Danish Presidency stops push for greater transparency as Commission and large Member States refuse access

The European Parliament favours greater access to information of the European institutions. This allows citizens to follow debates and discussions and prevents that policies are prepared and decided behind closed doors. More transparency will also prevent that resourceful business lobbies will capture EU decision making. Organisations arguing for more transparency and comparable to the access that exist in other countries such as Sweden have also been promoting changes to EU laws to allow more openness.

These changes have been opposed by the Commission and several large member states which have used the discussion to seek more restrictive access to information. The Danish Presidency decided that positions were so contradictory and so contrary to the spirit of the changes sought that it has abandoned seeking changes. The existing rules will remain in force. While this does not lead to more transparency it does prevent that existing rules are undermined.

- Full report from Access Info Europe:

Denmark drops reform of EU access to documents rules as disagreements prove insurmountable

20 June 2012 - The Danish Presidency of the Council of the EU yesterday gave up on trying to reach an agreement between the European Commission, the Parliament and the Member States on reform of the rules that govern public access to EU documents.

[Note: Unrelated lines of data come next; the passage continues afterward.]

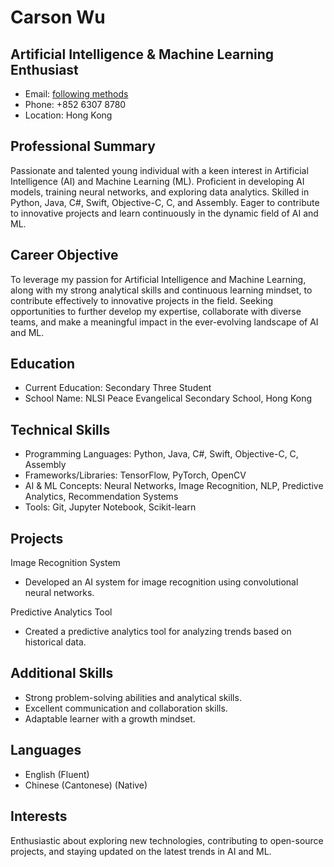 # Carson Wu

## Artificial Intelligence & Machine Learning Enthusiast

- Email: [following methods](https://carson-we.github.io/contact.html)
- Phone: +852 6307 8780
- Location: Hong Kong

## Professional Summary

Passionate and talented young individual with a keen interest in Artificial Intelligence (AI) and Machine Learning (ML). Proficient in developing AI models, training neural networks, and exploring data analytics. Skilled in Python, Java, C#, Swift, Objective-C, C, and Assembly. Eager to contribute to innovative projects and learn continuously in the dynamic field of AI and ML.

## Career Objective

To leverage my passion for Artificial Intelligence and Machine Learning, along with my strong analytical skills and continuous learning mindset, to contribute effectively to innovative projects in the field. Seeking opportunities to further develop my expertise, collaborate with diverse teams, and make a meaningful impact in the ever-evolving landscape of AI and ML.

## Education

- Current Education: Secondary Three Student
- School Name: NLSI Peace Evangelical Secondary School, Hong Kong

## Technical Skills

- Programming Languages: Python, Java, C#, Swift, Objective-C, C, Assembly
- Frameworks/Libraries: TensorFlow, PyTorch, OpenCV
- AI & ML Concepts: Neural Networks, Image Recognition, NLP, Predictive Analytics, Recommendation Systems
- Tools: Git, Jupyter Notebook, Scikit-learn

## Projects

Image Recognition System

- Developed an AI system for image recognition using convolutional neural networks.

Predictive Analytics Tool

- Created a predictive analytics tool for analyzing trends based on historical data.

## Additional Skills

- Strong problem-solving abilities and analytical skills.
- Excellent communication and collaboration skills.
- Adaptable learner with a growth mindset.

## Languages

- English (Fluent)
- Chinese (Cantonese) (Native)

## Interests

Enthusiastic about exploring new technologies, contributing to open-source projects, and staying updated on the latest trends in AI and ML.
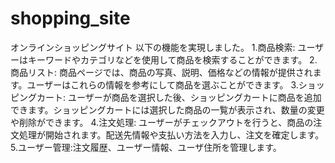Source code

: # shopping_site
オンラインショッピングサイト
以下の機能を実現しました。
1.商品検索: ユーザーはキーワードやカテゴリなどを使用して商品を検索することができます。
2.商品リスト: 商品ページでは、商品の写真、説明、価格などの情報が提供されます。ユーザーはこれらの情報を参考にして商品を選ぶことができます。
3.ショッピングカート: ユーザーが商品を選択した後、ショッピングカートに商品を追加できます。ショッピングカートには選択した商品の一覧が表示され、数量の変更や削除ができます。
4.注文処理: ユーザーがチェックアウトを行うと、商品の注文処理が開始されます。配送先情報や支払い方法を入力し、注文を確定します。
5.ユーザー管理:注文履歴、ユーザー情報、ユーザ住所を管理します。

With the European Parliament standing firmly in favour of greater transparency for citizens, and the European Commission pressing for amendments to the Regulation that would exclude entire classes of information or narrow the definition of a document, the agreement hinged on an agreement between the 27 Member States meeting in the Council.
But divisions between the Member States were so acute that the Danish Presidency has abandoned the file after six months of intense negotiations. The public is not allowed access to the positions of each individual Member State in the Council (a practice being challenged by Access Info Europe before the European Court of Justice), but government and Council sources involved in the negotiations report that a majority of Member States – particularly large countries including France and Germany – either support the Commission's approach or have been proposing further transparency-reducing amendments.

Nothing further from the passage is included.